• REQUIRED ACTION: Could you filter the records below and return each line that holds "Visual"?

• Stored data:

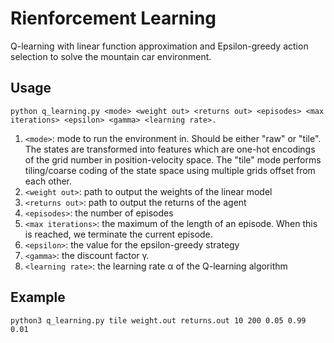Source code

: # Rienforcement Learning

Q-learning with linear function approximation and Epsilon-greedy action selection to solve the mountain car environment.

## Usage
    python q_learning.py <mode> <weight out> <returns out> <episodes> <max iterations> <epsilon> <gamma> <learning rate>.

1. `<mode>`: mode to run the environment in. Should be either "raw" or "tile". The states are transformed into features which are one-hot encodings of the grid number in position-velocity space. The "tile" mode performs tiling/coarse coding of the state space using multiple grids offset from each other.
2. `<weight out>`: path to output the weights of the linear model
3. `<returns out>`: path to output the returns of the agent
4. `<episodes>`: the number of episodes
5. `<max iterations>`: the maximum of the length of an episode. When this is reached, we terminate the current episode.
6. `<epsilon>`: the value for the epsilon-greedy strategy
7. `<gamma>`: the discount factor γ.
8. `<learning rate>`: the learning rate α of the Q-learning algorithm

## Example
    python3 q_learning.py tile weight.out returns.out 10 200 0.05 0.99 0.01
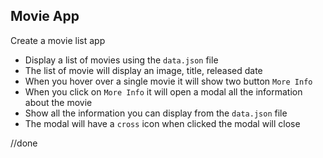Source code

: ## Movie App

Create a movie list app

- Display a list of movies using the `data.json` file
- The list of movie will display an image, title, released date
- When you hover over a single movie it will show two button `More Info`
- When you click on `More Info` it will open a modal all the information about the movie
- Show all the information you can display from the `data.json` file
- The modal will have a `cross` icon when clicked the modal will close

//done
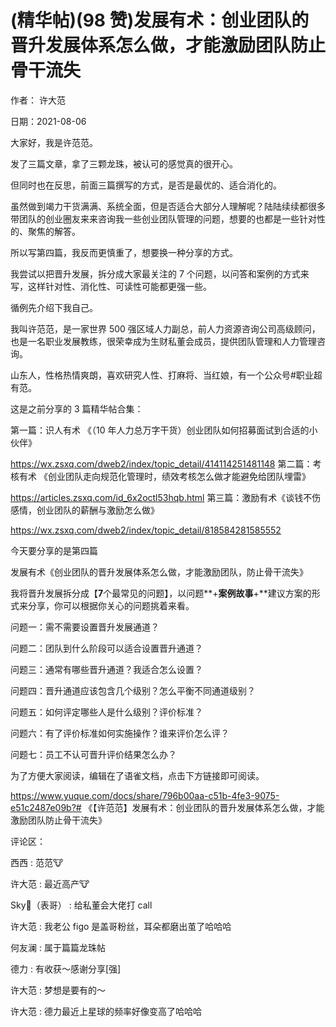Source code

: 
# (精华帖)(98 赞)发展有术：创业团队的晋升发展体系怎么做，才能激励团队防止骨干流失

作者：  许大范

日期：2021-08-06

大家好，我是许范范。

发了三篇文章，拿了三颗龙珠，被认可的感觉真的很开心。

 

 

但同时也在反思，前面三篇撰写的方式，是否是最优的、适合消化的。

虽然做到竭力干货满满、系统全面，但是否适合大部分人理解呢？陆陆续续都很多带团队的创业圈友来来咨询我一些创业团队管理的问题，想要的也都是一些针对性的、聚焦的解答。

所以写第四篇，我反而更慎重了，想要换一种分享的方式。

我尝试以把晋升发展，拆分成大家最关注的 7 个问题，以问答和案例的方式来写，这样针对性、消化性、可读性可能都更强一些。

循例先介绍下我自己。

我叫许范范，是一家世界 500 强区域人力副总，前人力资源咨询公司高级顾问，也是一名职业发展教练，很荣幸成为生财私董会成员，提供团队管理和人力管理咨询。

山东人，性格热情爽朗，喜欢研究人性、打麻将、当红娘，有一个公众号#职业超有范。

这是之前分享的 3 篇精华帖合集：

第一篇：识人有术  《（10 年人力总万字干货）创业团队如何招募面试到合适的小伙伴》   

 

https://wx.zsxq.com/dweb2/index/topic_detail/414114251481148 第二篇：考核有术  《创业团队走向规范化管理时，绩效考核怎么做才能避免给团队埋雷》

https://articles.zsxq.com/id_6x2octl53hqb.html  第三篇：激励有术《谈钱不伤感情，创业团队的薪酬与激励怎么做》

https://wx.zsxq.com/dweb2/index/topic_detail/818584281585552

今天要分享的是第四篇

发展有术《创业团队的晋升发展体系怎么做，才能激励团队，防止骨干流失》

我将晋升发展拆分成【**7**个最常见的问题】，以问题**+**案例故事**+**建议方案的形式来分享，你可以根据你关心的问题挑着来看。

问题一：需不需要设置晋升发展通道？

问题二：团队到什么阶段可以适合设置晋升通道？

 

 

问题三：通常有哪些晋升通道？我适合怎么设置？

问题四：晋升通道应该包含几个级别？怎么平衡不同通道级别？

问题五：如何评定哪些人是什么级别？评价标准？

问题六：有了评价标准如何实施操作？谁来评价怎么评？

问题七：员工不认可晋升评价结果怎么办？

为了方便大家阅读，编辑在了语雀文档，点击下方链接即可阅读。

https://www.yuque.com/docs/share/796b00aa-c51b-4fe3-9075-e51c2487e09b?#  《【许范范】发展有术：创业团队的晋升发展体系怎么做，才能激励团队防止骨干流失》

评论区：

西西 : 范范🐮

许大范 : 最近高产🐮

Sky🏹（表哥） : 给私董会大佬打 call

许大范 : 我老公 figo 是盖哥粉丝，耳朵都磨出茧了哈哈哈

何友澜 : 属于篇篇龙珠帖

德力 : 有收获～感谢分享[强]

许大范 : 梦想是要有的～

许大范 : 德力最近上星球的频率好像变高了哈哈哈

 

 
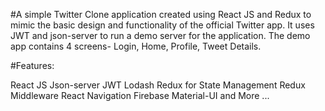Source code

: #A simple Twitter Clone application created using React JS and Redux to mimic the basic design and functionality of the official Twitter app. It uses JWT and json-server to run a demo server for the application.
The demo app contains 4 screens- Login, Home, Profile, Tweet Details.

#Features:

React JS
Json-server
JWT
Lodash
Redux for State Management
Redux Middleware
React Navigation
Firebase
Material-UI 
and More ...
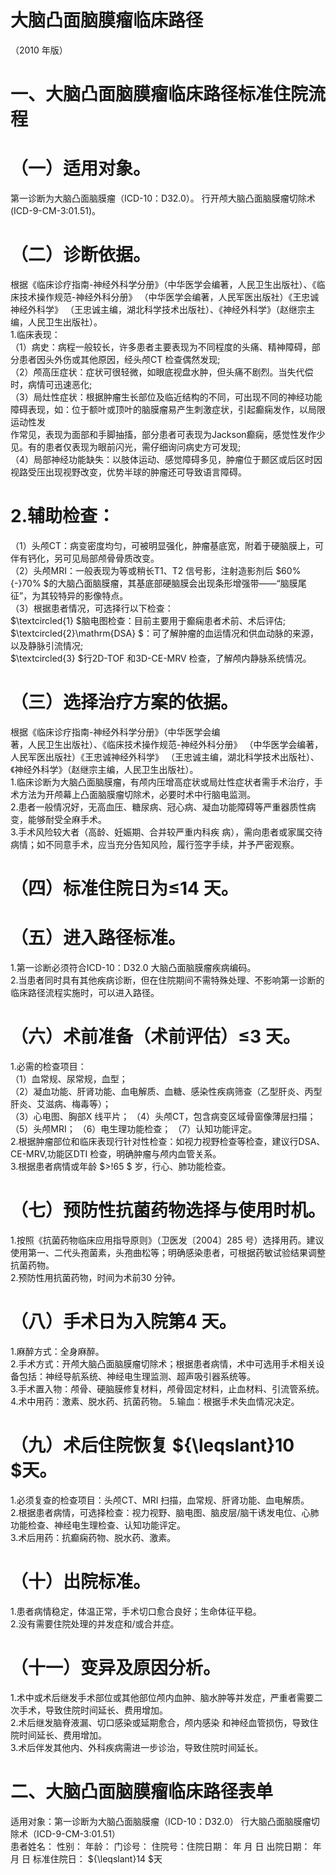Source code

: # 大脑凸面脑膜瘤临床路径  
（2010 年版）  
# 一、大脑凸面脑膜瘤临床路径标准住院流程  
# （一）适用对象。  
第一诊断为大脑凸面脑膜瘤（ICD-10：D32.0）。 行开颅大脑凸面脑膜瘤切除术(ICD-9-CM-3:01.51)。  
# （二）诊断依据。  
根据《临床诊疗指南-神经外科学分册》（中华医学会编著，人民卫生出版社）、《临床技术操作规范-神经外科分册》
（中华医学会编著，人民军医出版社）《王忠诚神经外科学》
（王忠诚主编，湖北科学技术出版社）、《神经外科学》（赵继宗主编，人民卫生出版社）。  
1.临床表现：  
（1）病史：病程一般较长，许多患者主要表现为不同程度的头痛、精神障碍，部分患者因头外伤或其他原因，经头颅CT 检查偶然发现;  
（2）颅高压症状：症状可很轻微，如眼底视盘水肿，但头痛不剧烈。当失代偿时，病情可迅速恶化;  
（3）局灶性症状：根据肿瘤生长部位及临近结构的不同，可出现不同的神经功能障碍表现，如：位于额叶或顶叶的脑膜瘤易产生刺激症状，引起癫痫发作，以局限运动性发  
作常见，表现为面部和手脚抽搐，部分患者可表现为Jackson癫痫，感觉性发作少见。有的患者仅表现为眼前闪光，需仔细询问病史方可发现;  
（4）局部神经功能缺失：以肢体运动、感觉障碍多见，肿瘤位于颞区或后区时因视路受压出现视野改变，优势半球的肿瘤还可导致语言障碍。  
# 2.辅助检查：  
（1）头颅CT：病变密度均匀，可被明显强化，肿瘤基底宽，附着于硬脑膜上，可伴有钙化，另可见局部颅骨骨质改变。  
（2）头颅MRI：一般表现为等或稍长T1、T2 信号影，注射造影剂后 $60\%{-}70\% $的大脑凸面脑膜瘤，其基底部硬脑膜会出现条形增强带——“脑膜尾征”，为其较特异的影像特点。  
（3）根据患者情况，可选择行以下检查：  
$\textcircled{1} $脑电图检查：目前主要用于癫痫患者术前、术后评估; $\textcircled{2}\mathrm{DSA} $：可了解肿瘤的血运情况和供血动脉的来源，以及静脉引流情况;  
$\textcircled{3} $行2D-TOF 和3D-CE-MRV 检查，了解颅内静脉系统情况。  
# （三）选择治疗方案的依据。  
根据《临床诊疗指南-神经外科学分册》（中华医学会编  
著，人民卫生出版社）、《临床技术操作规范-神经外科分册》
（中华医学会编著，人民军医出版社）《王忠诚神经外科学》
（王忠诚主编，湖北科学技术出版社）、《神经外科学》（赵继宗主编，人民卫生出版社）。  
1.临床诊断为大脑凸面脑膜瘤，有颅内压增高症状或局灶性症状者需手术治疗，手术方法为开颅幕上凸面脑膜瘤切除术，必要时术中行脑电监测。  
2.患者一般情况好，无高血压、糖尿病、冠心病、凝血功能障碍等严重器质性病变，能够耐受全麻手术。  
3.手术风险较大者（高龄、妊娠期、合并较严重内科疾 病），需向患者或家属交待病情；如不同意手术，应当充分告知风险，履行签字手续，并予严密观察。  
# （四）标准住院日为≤14 天。  
# （五）进入路径标准。  
1.第一诊断必须符合ICD-10：D32.0 大脑凸面脑膜瘤疾病编码。  
2.当患者同时具有其他疾病诊断，但在住院期间不需特殊处理、不影响第一诊断的临床路径流程实施时，可以进入路径。  
# （六）术前准备（术前评估）≤3 天。  
1.必需的检查项目：  
（1）血常规、尿常规，血型；  
（2）凝血功能、肝肾功能、血电解质、血糖、感染性疾病筛查（乙型肝炎、丙型肝炎、艾滋病、梅毒等）；  
（3）心电图、胸部X 线平片； （4）头颅CT，包含病变区域骨窗像薄层扫描； （5）头颅MRI； （6）电生理功能检查； （7）认知功能评定。  
2.根据肿瘤部位和临床表现行针对性检查：如视力视野检查等检查，建议行DSA、CE-MRV,功能区DTI 检查，明确肿瘤与颅内血管关系。  
3.根据患者病情或年龄 $>\!65 $ 岁，行心、肺功能检查。  
# （七）预防性抗菌药物选择与使用时机。  
1.按照《抗菌药物临床应用指导原则》（卫医发〔2004〕285 号）选择用药。建议使用第一、二代头孢菌素，头孢曲松等；明确感染患者，可根据药敏试验结果调整抗菌药物。  
2.预防性用抗菌药物，时间为术前30 分钟。  
# （八）手术日为入院第4 天。  
1.麻醉方式：全身麻醉。  
2.手术方式：开颅大脑凸面脑膜瘤切除术；根据患者病情，术中可选用手术相关设备包括：神经导航系统、神经电生理监测、超声吸引器系统等。  
3.手术置入物：颅骨、硬脑膜修复材料，颅骨固定材料，止血材料、引流管系统。  
4.术中用药：激素、脱水药、抗菌药物。 5.输血：根据手术失血情况决定。  
# （九）术后住院恢复 ${\leqslant}10 $天。  
1.必须复查的检查项目：头颅CT、MRI 扫描，血常规、肝肾功能、血电解质。  
2.根据患者病情，可选择检查：视力视野、脑电图、脑皮层/脑干诱发电位、心肺功能检查、神经电生理检查、认知功能评定。  
3.术后用药：抗癫痫药物、脱水药、激素。  
# （十）出院标准。  
1.患者病情稳定，体温正常，手术切口愈合良好；生命体征平稳。  
2.没有需要住院处理的并发症和/或合并症。  
# （十一）变异及原因分析。  
1.术中或术后继发手术部位或其他部位颅内血肿、脑水肿等并发症，严重者需要二次手术，导致住院时间延长、费用增加。  
2.术后继发脑脊液漏、切口感染或延期愈合，颅内感染 和神经血管损伤，导致住院时间延长、费用增加。  
3.术后伴发其他内、外科疾病需进一步诊治，导致住院时间延长。  
# 二、大脑凸面脑膜瘤临床路径表单  
适用对象：第一诊断为大脑凸面脑膜瘤（ICD-10：D32.0） 行大脑凸面脑膜瘤切除术（ICD-9-CM-3:01.51）  
患者姓名：             性别：      年龄：      门诊号：          住院号：住院日期：     年  月  日    出院日期：       年  月   日    标准住院日： ${\leqslant}14 $天  
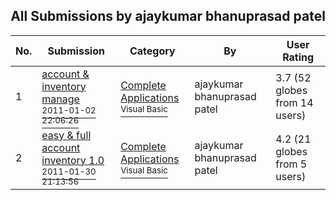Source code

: ﻿<div align="center">

## All Submissions by ajaykumar bhanuprasad patel

</div>

No.  | Submission | Category | By   | User Rating
---- | ---------- | -------- | ---- | -----------
1 | [account & inventory manage<br /><sup>2011-01-02 22:06:26</sup>](https://github.com/Planet-Source-Code/ajaykumar-bhanuprasad-patel-account-inventory-manage__1-73655) | [Complete Applications<br /><sup>Visual Basic</sup>](../ByCategory/complete-applications__1-27.md) | ajaykumar bhanuprasad patel | 3.7 (52 globes from 14 users)
2 | [easy & full account inventory 1\.0<br /><sup>2011-01-30 21:13:56</sup>](https://github.com/Planet-Source-Code/ajaykumar-bhanuprasad-patel-easy-full-account-inventory-1-0__1-73757) | [Complete Applications<br /><sup>Visual Basic</sup>](../ByCategory/complete-applications__1-27.md) | ajaykumar bhanuprasad patel | 4.2 (21 globes from 5 users)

• ANSWER FOR THE TASK:
1 | [account & inventory manage<br /><sup>2011-01-02 22:06:26</sup>](https://github.com/Planet-Source-Code/ajaykumar-bhanuprasad-patel-account-inventory-manage__1-73655) | [Complete Applications<br /><sup>Visual Basic</sup>](../ByCategory/complete-applications__1-27.md) | ajaykumar bhanuprasad patel | 3.7 (52 globes from 14 users)
2 | [easy & full account inventory 1\.0<br /><sup>2011-01-30 21:13:56</sup>](https://github.com/Planet-Source-Code/ajaykumar-bhanuprasad-patel-easy-full-account-inventory-1-0__1-73757) | [Complete Applications<br /><sup>Visual Basic</sup>](../ByCategory/complete-applications__1-27.md) | ajaykumar bhanuprasad patel | 4.2 (21 globes from 5 users)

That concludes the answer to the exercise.